The major change in 4.5 is the ability to select an existing preset folder when saving, which makes things a little easier.

By far the biggest time saver for me was using Keyboard Maestro (Mac) to set up a Macro which would run through large Kontakt libraries, saving and naming presets as it went.

It took a bit to set up, but saved huge amounts of time in the long run.

I’ve recently been moving my presets over to ‘track templates’. Using the import features. This could be a better option as it also saves all plugins, colour settings etc, along with the presets.


----------



## DS_Joost (Jun 5, 2019)

Thank you for your response Jonathan! Ah yes, saving them in track templates could prove really useful. That would make it a lot easier indeed. I've worked with that approach in the past, but I never quite moved away from Cubase so I never really completed those projects. But it did work pretty well when I tried it!

It proves to be quite a complex task to move my Cubase template to Studio One's preset or track template system, but I am sure it will work out in the end, and almost as good. It just takes some thinking about organisation is all...


----------



## Dewdman42 (Jun 5, 2019)

jonathanwright said:


> The major change in 4.5 is the ability to select an existing preset folder when saving, which makes things a little easier.
> 
> By far the biggest time saver for me was using Keyboard Maestro (Mac) to set up a Macro which would run through large Kontakt libraries, saving and naming presets as it went.
> 
> ...



I am just getting into S1 and would love to hear more details about how you use Keyboard Maestro together with S1`s macros.


----------



## 5Lives (Jun 5, 2019)

S1 is great for many things, but orchestral work is not one of them IMO. Why try to hack around stuff when Cubase and Logic have it and much more implemented quite nicely.


----------



## Dewdman42 (Jun 5, 2019)

why not orchestral? I recently setup a 90 track orch score with VSl stuff...worked perfectly fine. Doesn't have articulation management features, but nor does DP, which many consider perfectly fine for orch use. Both of them could benefit from better articulation management, but side from that..what do you feel is difficult in S1 for orch work?

One thing I liked was that S1 supports VST3, so I could use the VST3 version of the VEP plugin for easy multiport use and it outperformed LogicPro by a little, and Cubase by a lot.


----------



## jonathanwright (Jun 6, 2019)

DS_Joost said:


> Thank you for your response Jonathan! Ah yes, saving them in track templates could prove really useful. That would make it a lot easier indeed. I've worked with that approach in the past, but I never quite moved away from Cubase so I never really completed those projects. But it did work pretty well when I tried it!
> 
> It proves to be quite a complex task to move my Cubase template to Studio One's preset or track template system, but I am sure it will work out in the end, and almost as good. It just takes some thinking about organisation is all...
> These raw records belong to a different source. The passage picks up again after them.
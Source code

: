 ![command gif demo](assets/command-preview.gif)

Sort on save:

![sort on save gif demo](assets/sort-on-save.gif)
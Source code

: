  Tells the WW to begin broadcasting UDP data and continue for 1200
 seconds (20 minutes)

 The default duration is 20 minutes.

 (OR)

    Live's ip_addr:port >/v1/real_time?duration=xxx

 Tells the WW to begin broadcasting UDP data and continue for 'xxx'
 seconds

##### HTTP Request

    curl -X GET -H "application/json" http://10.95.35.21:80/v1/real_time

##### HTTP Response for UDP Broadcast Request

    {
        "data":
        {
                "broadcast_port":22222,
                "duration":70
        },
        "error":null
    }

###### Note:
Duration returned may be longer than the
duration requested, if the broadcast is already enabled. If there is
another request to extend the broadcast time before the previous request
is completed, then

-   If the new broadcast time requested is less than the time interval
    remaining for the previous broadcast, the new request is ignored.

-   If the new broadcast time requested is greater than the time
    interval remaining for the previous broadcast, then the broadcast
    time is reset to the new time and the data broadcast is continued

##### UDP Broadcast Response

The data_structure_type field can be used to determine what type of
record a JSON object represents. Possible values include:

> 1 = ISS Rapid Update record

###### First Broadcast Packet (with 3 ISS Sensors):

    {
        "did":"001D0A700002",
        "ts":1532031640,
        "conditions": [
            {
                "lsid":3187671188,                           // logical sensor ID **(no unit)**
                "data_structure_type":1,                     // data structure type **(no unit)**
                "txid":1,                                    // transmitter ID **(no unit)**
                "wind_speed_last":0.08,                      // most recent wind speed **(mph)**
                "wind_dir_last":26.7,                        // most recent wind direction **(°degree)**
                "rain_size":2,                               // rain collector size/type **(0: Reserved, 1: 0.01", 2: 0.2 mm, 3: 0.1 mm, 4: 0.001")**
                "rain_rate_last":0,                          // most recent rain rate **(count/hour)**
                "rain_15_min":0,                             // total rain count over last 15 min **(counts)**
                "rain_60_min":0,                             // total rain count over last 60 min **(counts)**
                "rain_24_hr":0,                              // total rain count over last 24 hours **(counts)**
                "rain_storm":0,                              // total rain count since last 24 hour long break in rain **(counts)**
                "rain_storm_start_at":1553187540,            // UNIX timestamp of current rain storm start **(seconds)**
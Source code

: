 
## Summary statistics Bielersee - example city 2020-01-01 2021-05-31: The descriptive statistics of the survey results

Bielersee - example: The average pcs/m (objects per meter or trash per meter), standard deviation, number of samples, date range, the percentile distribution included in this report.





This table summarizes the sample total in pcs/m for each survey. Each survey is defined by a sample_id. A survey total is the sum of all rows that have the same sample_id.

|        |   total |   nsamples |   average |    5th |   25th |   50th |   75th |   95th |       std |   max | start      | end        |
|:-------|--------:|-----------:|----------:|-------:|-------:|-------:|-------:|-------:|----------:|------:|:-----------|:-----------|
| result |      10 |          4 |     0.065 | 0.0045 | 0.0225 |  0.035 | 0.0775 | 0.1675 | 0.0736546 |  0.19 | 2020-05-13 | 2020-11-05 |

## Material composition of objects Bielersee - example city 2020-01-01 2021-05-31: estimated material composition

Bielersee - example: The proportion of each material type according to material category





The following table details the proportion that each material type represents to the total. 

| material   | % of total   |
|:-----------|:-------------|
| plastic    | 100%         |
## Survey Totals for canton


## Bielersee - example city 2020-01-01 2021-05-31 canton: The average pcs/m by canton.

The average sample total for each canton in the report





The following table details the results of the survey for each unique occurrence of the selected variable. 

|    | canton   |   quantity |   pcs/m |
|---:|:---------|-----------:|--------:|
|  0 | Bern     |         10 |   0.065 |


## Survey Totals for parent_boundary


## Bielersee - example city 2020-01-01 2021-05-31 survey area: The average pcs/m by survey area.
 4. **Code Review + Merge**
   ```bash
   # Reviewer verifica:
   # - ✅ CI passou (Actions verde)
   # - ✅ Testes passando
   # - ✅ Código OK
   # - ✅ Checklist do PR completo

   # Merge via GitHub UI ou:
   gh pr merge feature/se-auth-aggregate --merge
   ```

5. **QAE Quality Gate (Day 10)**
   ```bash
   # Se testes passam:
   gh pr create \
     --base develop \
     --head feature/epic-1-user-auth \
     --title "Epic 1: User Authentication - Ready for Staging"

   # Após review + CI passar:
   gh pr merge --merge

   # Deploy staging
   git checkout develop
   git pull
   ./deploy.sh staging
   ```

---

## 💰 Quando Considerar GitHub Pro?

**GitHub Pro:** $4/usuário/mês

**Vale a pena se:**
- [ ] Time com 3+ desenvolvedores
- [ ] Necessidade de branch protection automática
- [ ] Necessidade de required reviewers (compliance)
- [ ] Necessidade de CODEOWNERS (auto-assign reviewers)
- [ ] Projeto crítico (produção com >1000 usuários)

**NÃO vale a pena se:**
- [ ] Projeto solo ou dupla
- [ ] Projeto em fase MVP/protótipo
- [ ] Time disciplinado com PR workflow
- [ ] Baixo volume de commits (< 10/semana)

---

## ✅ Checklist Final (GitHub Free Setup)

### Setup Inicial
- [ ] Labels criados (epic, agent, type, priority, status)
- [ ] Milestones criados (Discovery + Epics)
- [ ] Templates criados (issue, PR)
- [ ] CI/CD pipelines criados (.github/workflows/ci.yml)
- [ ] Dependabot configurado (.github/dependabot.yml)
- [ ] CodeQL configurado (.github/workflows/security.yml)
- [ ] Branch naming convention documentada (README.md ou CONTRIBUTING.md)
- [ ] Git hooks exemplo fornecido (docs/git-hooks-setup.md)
Track templates are working well so far. There are a couple of things to watch out for though.

At first, I tried to put all tracks (disabled) into one project, but I found when I dragged a track to the arrange window, S1 ran through a very long 'search' of the template song each time. So I broke each instrument group/library out into their own template. I placed them all in a tab in the file browser.

Dragging a track (or multiple tracks) over is now instant.







Secondly, using this method doesn't allow me to replace an existing track by dragging another on over it. That's no biggie though.


----------



## jonathanwright (Jun 6, 2019)

Dewdman42 said:


> I am just getting into S1 and would love to hear more details about how you use Keyboard Maestro together with S1`s macros.



The macro I set up in Keyboard Maestro automatically runs through the process of saving a Kontakt preset as a S1 preset.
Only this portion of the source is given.